Schnittmodell eines Mercedes EQS: Die unterschiedlichen Materialien der Rohbaukarosserie sind farbig markiert. Rot sind besonders harte Stähle.
(Foto: Mercedes-Benz)
Hinners zeigt auf den Boden der beiden gecrashten Elektro-SUV. Der Bereich unter den Türen ist nur leicht verformt. Hinter den Schwellern sitzt die Batterie, die besonders geschützt werden muss. Sollte sie in Brand geraten, ließe sich das Feuer nur sehr schwer löschen.
Stellvertretend für alle Elektroautos erklärt Hinners am Schnittmodell eines EQS, wie das Schutzkonzept bei Mercedes aussieht. Rote, blaue oder lilafarbene Stellen markieren die unterschiedlich harten Karosserieteile. Rot steht für hochfesten Stahl, von dem sich ganze Partien im Boden des Luxusliners finden: im Schweller unter den noch härteren B-Säulen beispielweise, unter der hinteren Sitzbank oder auch in den vorderen Radkästen. Fast wie in einem Käfig ist der riesige Akku im Boden des fünf Meter langen E-Autos von massiven Trägern umgeben.

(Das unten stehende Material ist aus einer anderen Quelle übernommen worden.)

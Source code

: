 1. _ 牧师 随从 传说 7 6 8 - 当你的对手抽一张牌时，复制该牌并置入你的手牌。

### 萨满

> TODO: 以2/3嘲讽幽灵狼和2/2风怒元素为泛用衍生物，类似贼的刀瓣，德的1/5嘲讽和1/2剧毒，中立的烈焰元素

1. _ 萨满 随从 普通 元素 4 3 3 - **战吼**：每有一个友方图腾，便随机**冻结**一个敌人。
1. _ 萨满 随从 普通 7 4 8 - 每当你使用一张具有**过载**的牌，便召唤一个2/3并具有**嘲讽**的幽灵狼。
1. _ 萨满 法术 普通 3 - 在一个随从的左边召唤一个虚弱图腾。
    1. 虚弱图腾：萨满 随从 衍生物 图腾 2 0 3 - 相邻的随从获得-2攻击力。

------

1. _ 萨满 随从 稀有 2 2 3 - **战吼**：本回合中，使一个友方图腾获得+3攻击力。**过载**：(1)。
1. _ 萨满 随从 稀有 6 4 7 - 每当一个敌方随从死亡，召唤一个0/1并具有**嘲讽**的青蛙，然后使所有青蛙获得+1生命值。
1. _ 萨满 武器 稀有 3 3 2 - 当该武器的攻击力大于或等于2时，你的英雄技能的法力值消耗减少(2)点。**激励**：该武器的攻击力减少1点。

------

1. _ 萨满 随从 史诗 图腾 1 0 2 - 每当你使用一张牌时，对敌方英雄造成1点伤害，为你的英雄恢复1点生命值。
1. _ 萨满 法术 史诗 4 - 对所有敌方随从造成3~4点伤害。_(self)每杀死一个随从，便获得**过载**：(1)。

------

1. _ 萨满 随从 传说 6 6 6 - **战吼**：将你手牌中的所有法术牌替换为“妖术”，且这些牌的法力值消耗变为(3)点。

An Eigenheiten von Elektroautos angepasst
Auch im Vorderbau passen die Ingenieure die Karosserien an die Eigenheiten von Elektroautos an. Wo sonst ein zentnerschwerer Verbrennungsmotor einen großen Teil der Aufprallenergie absorbiert, müssen nun zusätzliche Streben die Knautschzone erhalten. Ein armdicker Aluminiumträger etwa, der sich im hinteren Drittel quer durch den Motorraum zieht. Außerdem sollte die Karosserie die gewaltigen Kräfte, die bei einem Frontalaufprall freiwerden, möglichst an Fahrgastzelle und Akku vorbeileiten.

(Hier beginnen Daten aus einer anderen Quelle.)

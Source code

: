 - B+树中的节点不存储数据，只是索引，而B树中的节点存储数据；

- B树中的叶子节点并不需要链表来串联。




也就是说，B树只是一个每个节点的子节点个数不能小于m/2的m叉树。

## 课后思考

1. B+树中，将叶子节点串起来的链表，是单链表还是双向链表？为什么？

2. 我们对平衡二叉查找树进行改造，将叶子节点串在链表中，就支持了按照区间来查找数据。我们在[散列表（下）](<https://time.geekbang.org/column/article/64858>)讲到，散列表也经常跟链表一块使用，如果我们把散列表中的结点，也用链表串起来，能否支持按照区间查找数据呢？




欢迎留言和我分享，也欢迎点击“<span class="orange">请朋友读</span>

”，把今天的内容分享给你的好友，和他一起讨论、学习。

Bei einem Unfall muss in einem Elektroauto sofort der Strom abgeschaltet werden, Nicht nur, um die Passagiere zu schützen, sondern auch die Rettungskräfte. In herkömmlichen Fahrzeugen nutzt das 12-Volt-Bordnetz die Karosserie als Minuspol beziehungsweise Masse. Im Elektroauto mit bis zu 1000 Volt Spannung wäre das fatal. Hier sind alle Hochvolt-Komponenten mit unabhängigen Plus- und Minusleitungen miteinander verbunden. Bei einem Unfall gibt es keinen Kurzschluss, da kein geschlossener Kreislauf entsteht.
Strom aus
"Wir haben für unsere Elektrofahrzeuge ein mehrstufiges Hochvoltkonzept entwickelt", sagt Hinners. "Es umfasst acht wesentliche Elemente für die Batterie und Elektrokomponenten mit mehr als 60 Volt Spannung", erklärt die Ingenieurin. "Sobald die Sensoren eine bestimmte Unfallschwere erkennen, wird das sich selbst überwachende Hochvoltsystem abgeschaltet."
Relais öffnen sich, der Stromfluss wird gestoppt. Außerdem werden die an den Akku angeschlossenen Komponenten in kürzester Zeit so weit entladen, dass die Spannung keine Gefahr darstellt. Nach einem leichten Aufprall kann der Fahrer die Stromleitungen anschließend selbst wieder aktivieren. Löst jedoch ein Airbag aus, ist die Abschaltung irreversibel.
Der Crash der beiden E-Autos lief jedenfalls so ab, wie es sich Hinners und ihre Kollegen gewünscht hatten. Alle Insassen hätten den schweren Unfall nur leicht verletzt überlebt, der Akku blieb intakt und ging nicht in Flammen auf. Und der große Manitou musste nicht eingreifen.